__What you need to do__: Some entries follow. Reproduce exactly the lines starting at the one with "The workflow model" and stopping after the one with "- ETH/ERC20<br />**0x8cbD3b158F604E9273Ac4887F90DaDCb254E9656**".
↓↓↓
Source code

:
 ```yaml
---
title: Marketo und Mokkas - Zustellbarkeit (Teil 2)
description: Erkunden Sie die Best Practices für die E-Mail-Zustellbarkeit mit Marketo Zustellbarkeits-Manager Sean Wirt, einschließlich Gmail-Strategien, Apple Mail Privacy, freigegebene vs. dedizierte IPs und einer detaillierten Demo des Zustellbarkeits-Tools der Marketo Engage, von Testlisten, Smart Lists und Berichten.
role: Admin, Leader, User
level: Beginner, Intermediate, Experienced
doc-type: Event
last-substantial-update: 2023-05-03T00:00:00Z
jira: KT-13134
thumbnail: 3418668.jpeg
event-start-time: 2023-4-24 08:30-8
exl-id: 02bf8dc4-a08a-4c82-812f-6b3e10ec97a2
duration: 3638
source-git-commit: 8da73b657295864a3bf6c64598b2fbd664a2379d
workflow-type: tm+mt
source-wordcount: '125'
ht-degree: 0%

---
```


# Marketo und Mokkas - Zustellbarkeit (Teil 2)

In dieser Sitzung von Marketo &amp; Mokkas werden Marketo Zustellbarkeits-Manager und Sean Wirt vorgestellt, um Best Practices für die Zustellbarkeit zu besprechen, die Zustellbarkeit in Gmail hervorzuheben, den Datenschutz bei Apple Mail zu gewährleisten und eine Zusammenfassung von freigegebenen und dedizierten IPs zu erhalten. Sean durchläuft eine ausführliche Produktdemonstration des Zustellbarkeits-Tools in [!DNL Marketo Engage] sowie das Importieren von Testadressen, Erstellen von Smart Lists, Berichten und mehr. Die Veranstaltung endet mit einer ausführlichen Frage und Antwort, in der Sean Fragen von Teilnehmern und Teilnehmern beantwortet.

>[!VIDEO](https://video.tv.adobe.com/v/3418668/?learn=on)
↑↑↑
↓↓↓
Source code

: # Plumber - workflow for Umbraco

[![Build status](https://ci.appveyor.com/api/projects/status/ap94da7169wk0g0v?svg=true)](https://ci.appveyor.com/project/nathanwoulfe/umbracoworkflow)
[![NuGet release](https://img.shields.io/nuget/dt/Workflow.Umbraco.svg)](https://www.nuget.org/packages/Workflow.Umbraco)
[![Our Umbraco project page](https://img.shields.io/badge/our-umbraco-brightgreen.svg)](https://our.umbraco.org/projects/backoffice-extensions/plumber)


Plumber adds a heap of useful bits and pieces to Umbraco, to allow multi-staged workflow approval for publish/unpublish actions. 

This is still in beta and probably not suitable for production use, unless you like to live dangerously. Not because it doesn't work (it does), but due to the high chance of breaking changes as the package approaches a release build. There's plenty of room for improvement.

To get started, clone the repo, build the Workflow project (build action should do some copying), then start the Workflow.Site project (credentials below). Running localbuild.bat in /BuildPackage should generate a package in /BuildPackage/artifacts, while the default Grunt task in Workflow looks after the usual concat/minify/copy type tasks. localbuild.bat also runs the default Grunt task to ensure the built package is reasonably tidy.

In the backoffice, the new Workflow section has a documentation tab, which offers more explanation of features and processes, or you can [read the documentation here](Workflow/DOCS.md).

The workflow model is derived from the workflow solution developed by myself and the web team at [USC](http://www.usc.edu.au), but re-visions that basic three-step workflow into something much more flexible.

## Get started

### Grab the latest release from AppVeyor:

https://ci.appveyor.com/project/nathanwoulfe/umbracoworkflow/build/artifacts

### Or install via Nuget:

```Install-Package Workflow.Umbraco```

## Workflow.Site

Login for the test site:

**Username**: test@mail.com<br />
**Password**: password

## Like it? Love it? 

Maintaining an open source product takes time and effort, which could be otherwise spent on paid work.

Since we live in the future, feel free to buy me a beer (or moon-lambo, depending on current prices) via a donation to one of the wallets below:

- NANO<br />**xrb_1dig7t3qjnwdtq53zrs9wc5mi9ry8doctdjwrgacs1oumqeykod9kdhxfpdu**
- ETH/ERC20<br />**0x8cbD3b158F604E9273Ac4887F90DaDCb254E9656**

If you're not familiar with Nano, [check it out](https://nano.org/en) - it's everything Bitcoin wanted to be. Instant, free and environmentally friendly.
↑↑↑
__Exercise solution__:
The workflow model is derived from the workflow solution developed by myself and the web team at [USC](http://www.usc.edu.au), but re-visions that basic three-step workflow into something much more flexible.

## Get started

### Grab the latest release from AppVeyor:

https://ci.appveyor.com/project/nathanwoulfe/umbracoworkflow/build/artifacts

### Or install via Nuget:

```Install-Package Workflow.Umbraco```

## Workflow.Site

Login for the test site:

**Username**: test@mail.com<br />
**Password**: password

## Like it? Love it? 

Maintaining an open source product takes time and effort, which could be otherwise spent on paid work.

Since we live in the future, feel free to buy me a beer (or moon-lambo, depending on current prices) via a donation to one of the wallets below:

- NANO<br />**xrb_1dig7t3qjnwdtq53zrs9wc5mi9ry8doctdjwrgacs1oumqeykod9kdhxfpdu**
- ETH/ERC20<br />**0x8cbD3b158F604E9273Ac4887F90DaDCb254E9656**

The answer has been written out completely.